→ GOAL OF THE EXERCISE: Using the records underneath, tally the lines where the word "numericAobj" appears and please give only the count.

'''

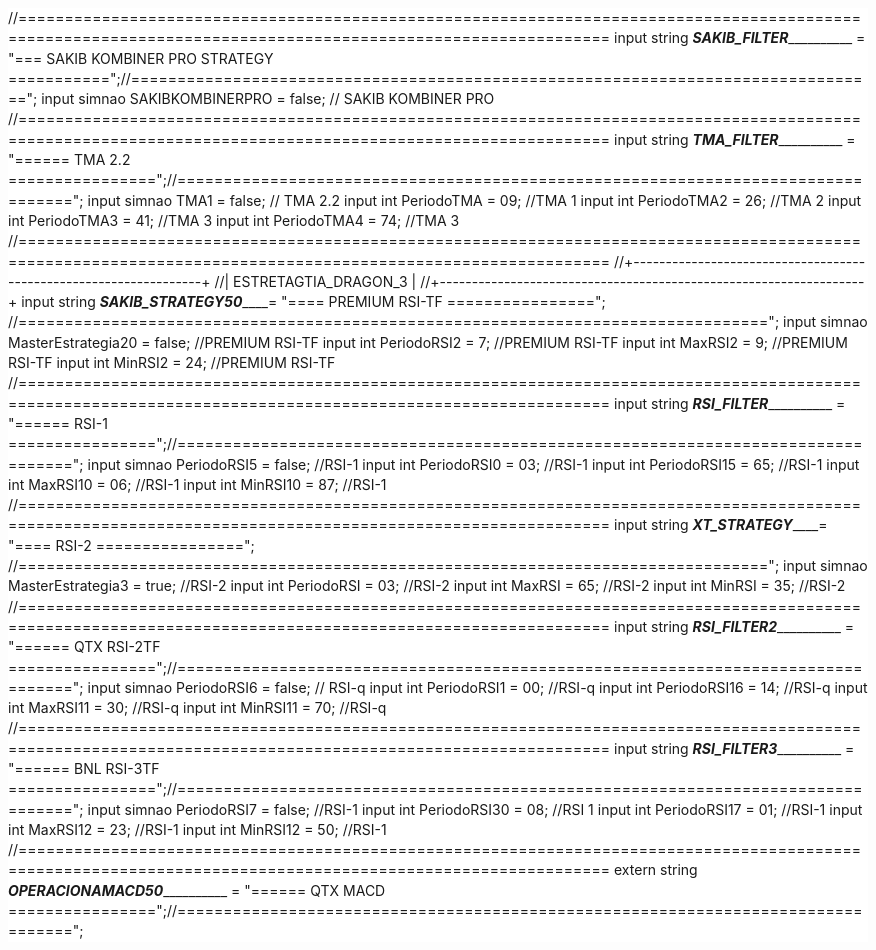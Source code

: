 //============================================================================================================================================================
input string  _________SAKIB_FILTER___________________ = "===  SAKIB KOMBINER PRO STRATEGY ===========";//=================================================================================";
input simnao SAKIBKOMBINERPRO           = false;    // SAKIB KOMBINER PRO
//============================================================================================================================================================
input string  _________TMA_FILTER___________________ = "====== TMA 2.2 ================";//=================================================================================";
input simnao TMA1           = false;    // TMA 2.2 
input int PeriodoTMA = 09;                             //TMA 1
input int PeriodoTMA2 = 26;                             //TMA 2
input int PeriodoTMA3 = 41;                             //TMA 3
input int PeriodoTMA4 = 74;                             //TMA 3
//============================================================================================================================================================
//+------------------------------------------------------------------+
//|                    ESTRETAGTIA_DRAGON_3                          |
//+------------------------------------------------------------------+
input string _________SAKIB_STRATEGY50_____________= "==== PREMIUM RSI-TF ================"; //=================================================================================";
input simnao    MasterEstrategia20               = false;  //PREMIUM RSI-TF
input int PeriodoRSI2 = 7;                             //PREMIUM RSI-TF
input int MaxRSI2 = 9;                                //PREMIUM RSI-TF
input int MinRSI2 = 24;                               //PREMIUM RSI-TF
//============================================================================================================================================================
input string  _________RSI_FILTER___________________ = "====== RSI-1 ================";//=================================================================================";
input simnao PeriodoRSI5           = false;    //RSI-1
input int PeriodoRSI0 = 03;                    //RSI-1
input int PeriodoRSI15 = 65;                 //RSI-1
input int MaxRSI10 = 06;                       //RSI-1
input int MinRSI10 = 87;                     //RSI-1
//============================================================================================================================================================
input string _________XT_STRATEGY_____________= "==== RSI-2 ================"; //=================================================================================";
input simnao  MasterEstrategia3               = true;  //RSI-2
input int PeriodoRSI = 03;                             //RSI-2 
input int MaxRSI = 65;                                //RSI-2
input int MinRSI = 35;                               //RSI-2 
//============================================================================================================================================================
input string  _________RSI_FILTER2___________________ = "====== QTX RSI-2TF ================";//=================================================================================";
input simnao PeriodoRSI6           = false;    // RSI-q
input int PeriodoRSI1 = 00;                    //RSI-q
input int PeriodoRSI16 = 14;                 //RSI-q
input int MaxRSI11 = 30;                       //RSI-q
input int MinRSI11 = 70;                     //RSI-q
//============================================================================================================================================================
input string  _________RSI_FILTER3___________________ = "====== BNL RSI-3TF ================";//=================================================================================";
input simnao PeriodoRSI7           = false;    //RSI-1
input int PeriodoRSI30 = 08;                    //RSI 1
input int PeriodoRSI17 = 01;                 //RSI-1
input int MaxRSI12 = 23;                       //RSI-1
input int MinRSI12 = 50;                     //RSI-1
//============================================================================================================================================================
extern string  _________OPERACIONAMACD50___________________ = "====== QTX MACD ================";//=================================================================================";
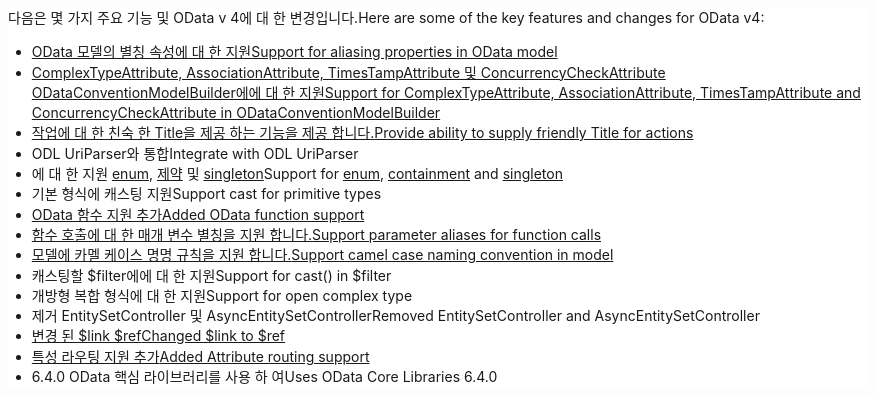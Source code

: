 <span data-ttu-id="6d90e-129">다음은 몇 가지 주요 기능 및 OData v 4에 대 한 변경입니다.</span><span class="sxs-lookup"><span data-stu-id="6d90e-129">Here are some of the key features and changes for OData v4:</span></span>

- [<span data-ttu-id="6d90e-130">OData 모델의 별칭 속성에 대 한 지원</span><span class="sxs-lookup"><span data-stu-id="6d90e-130">Support for aliasing properties in OData model</span></span>](http://aspnet.codeplex.com/SourceControl/latest#Samples/WebApi/OData/v4/ODataModelAliasingSample/)
- [<span data-ttu-id="6d90e-131">ComplexTypeAttribute, AssociationAttribute, TimesTampAttribute 및 ConcurrencyCheckAttribute ODataConventionModelBuilder에에 대 한 지원</span><span class="sxs-lookup"><span data-stu-id="6d90e-131">Support for ComplexTypeAttribute, AssociationAttribute, TimesTampAttribute and ConcurrencyCheckAttribute in ODataConventionModelBuilder</span></span>](http://aspnet.codeplex.com/SourceControl/latest#Samples/WebApi/OData/v4/ODataEtagSample/)
- [<span data-ttu-id="6d90e-132">작업에 대 한 친숙 한 Title을 제공 하는 기능을 제공 합니다.</span><span class="sxs-lookup"><span data-stu-id="6d90e-132">Provide ability to supply friendly Title for actions</span></span>](http://aspnet.codeplex.com/SourceControl/latest#Samples/WebApi/OData/v4/ODataActionsSample/)
- <span data-ttu-id="6d90e-133">ODL UriParser와 통합</span><span class="sxs-lookup"><span data-stu-id="6d90e-133">Integrate with ODL UriParser</span></span>
- <span data-ttu-id="6d90e-134">에 대 한 지원 [enum](http://aspnet.codeplex.com/SourceControl/latest#Samples/WebApi/OData/v4/ODataEnumTypeSample/ODataEnumTypeSample/), [제약](http://aspnet.codeplex.com/SourceControl/latest#Samples/WebApi/OData/v4/ODataContainmentSample/) 및 [singleton](http://aspnet.codeplex.com/SourceControl/latest#Samples/WebApi/OData/v4/ODataSingletonSample/)</span><span class="sxs-lookup"><span data-stu-id="6d90e-134">Support for [enum](http://aspnet.codeplex.com/SourceControl/latest#Samples/WebApi/OData/v4/ODataEnumTypeSample/ODataEnumTypeSample/), [containment](http://aspnet.codeplex.com/SourceControl/latest#Samples/WebApi/OData/v4/ODataContainmentSample/) and [singleton](http://aspnet.codeplex.com/SourceControl/latest#Samples/WebApi/OData/v4/ODataSingletonSample/)</span></span>
- <span data-ttu-id="6d90e-135">기본 형식에 캐스팅 지원</span><span class="sxs-lookup"><span data-stu-id="6d90e-135">Support cast for primitive types</span></span>
- [<span data-ttu-id="6d90e-136">OData 함수 지원 추가</span><span class="sxs-lookup"><span data-stu-id="6d90e-136">Added OData function support</span></span>](http://aspnet.codeplex.com/SourceControl/latest#Samples/WebApi/OData/v4/ODataFunctionSample/)
- [<span data-ttu-id="6d90e-137">함수 호출에 대 한 매개 변수 별칭을 지원 합니다.</span><span class="sxs-lookup"><span data-stu-id="6d90e-137">Support parameter aliases for function calls</span></span>](http://aspnet.codeplex.com/SourceControl/latest#Samples/WebApi/OData/v4/ODataFunctionSample/)
- [<span data-ttu-id="6d90e-138">모델에 카멜 케이스 명명 규칙을 지원 합니다.</span><span class="sxs-lookup"><span data-stu-id="6d90e-138">Support camel case naming convention in model</span></span>](http://aspnet.codeplex.com/SourceControl/latest#Samples/WebApi/OData/v4/ODataCamelCaseSample/)
- <span data-ttu-id="6d90e-139">캐스팅할 $filter에에 대 한 지원</span><span class="sxs-lookup"><span data-stu-id="6d90e-139">Support for cast() in $filter</span></span>
- <span data-ttu-id="6d90e-140">개방형 복합 형식에 대 한 지원</span><span class="sxs-lookup"><span data-stu-id="6d90e-140">Support for open complex type</span></span>
- <span data-ttu-id="6d90e-141">제거 EntitySetController 및 AsyncEntitySetController</span><span class="sxs-lookup"><span data-stu-id="6d90e-141">Removed EntitySetController and AsyncEntitySetController</span></span>
- [<span data-ttu-id="6d90e-142">변경 된 $link $ref</span><span class="sxs-lookup"><span data-stu-id="6d90e-142">Changed $link to $ref</span></span>](http://aspnet.codeplex.com/SourceControl/latest#Samples/WebApi/OData/v4/ODataServiceSample/)
- [<span data-ttu-id="6d90e-143">특성 라우팅 지원 추가</span><span class="sxs-lookup"><span data-stu-id="6d90e-143">Added Attribute routing support</span></span>](https://aspnet.codeplex.com/SourceControl/latest#Samples/WebApi/OData/v4/ODataAttributeRoutingSample/)
- <span data-ttu-id="6d90e-144">6.4.0 OData 핵심 라이브러리를 사용 하 여</span><span class="sxs-lookup"><span data-stu-id="6d90e-144">Uses OData Core Libraries 6.4.0</span></span>
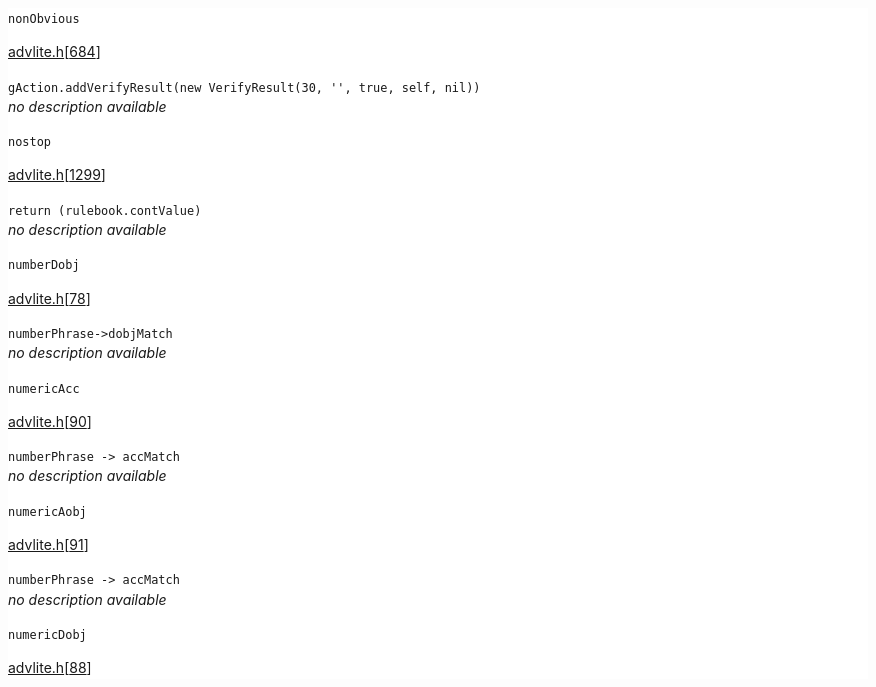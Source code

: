 <span id="nonObvious"></span>

`nonObvious`

[advlite.h](../file/advlite.h.html)\[[684](../source/advlite.h.html#684)\]



`gAction.addVerifyResult(new VerifyResult(30, '', true, self, nil))`  
*no description available*



<span id="nostop"></span>

`nostop`

[advlite.h](../file/advlite.h.html)\[[1299](../source/advlite.h.html#1299)\]



`return (rulebook.contValue)`  
*no description available*



<span id="numberDobj"></span>

`numberDobj`

[advlite.h](../file/advlite.h.html)\[[78](../source/advlite.h.html#78)\]



`numberPhrase->dobjMatch`  
*no description available*



<span id="numericAcc"></span>

`numericAcc`

[advlite.h](../file/advlite.h.html)\[[90](../source/advlite.h.html#90)\]



`numberPhrase -> accMatch`  
*no description available*



<span id="numericAobj"></span>

`numericAobj`

[advlite.h](../file/advlite.h.html)\[[91](../source/advlite.h.html#91)\]



`numberPhrase -> accMatch`  
*no description available*



<span id="numericDobj"></span>

`numericDobj`

[advlite.h](../file/advlite.h.html)\[[88](../source/advlite.h.html#88)\]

'''

→ FINISHED EXERCISE: 2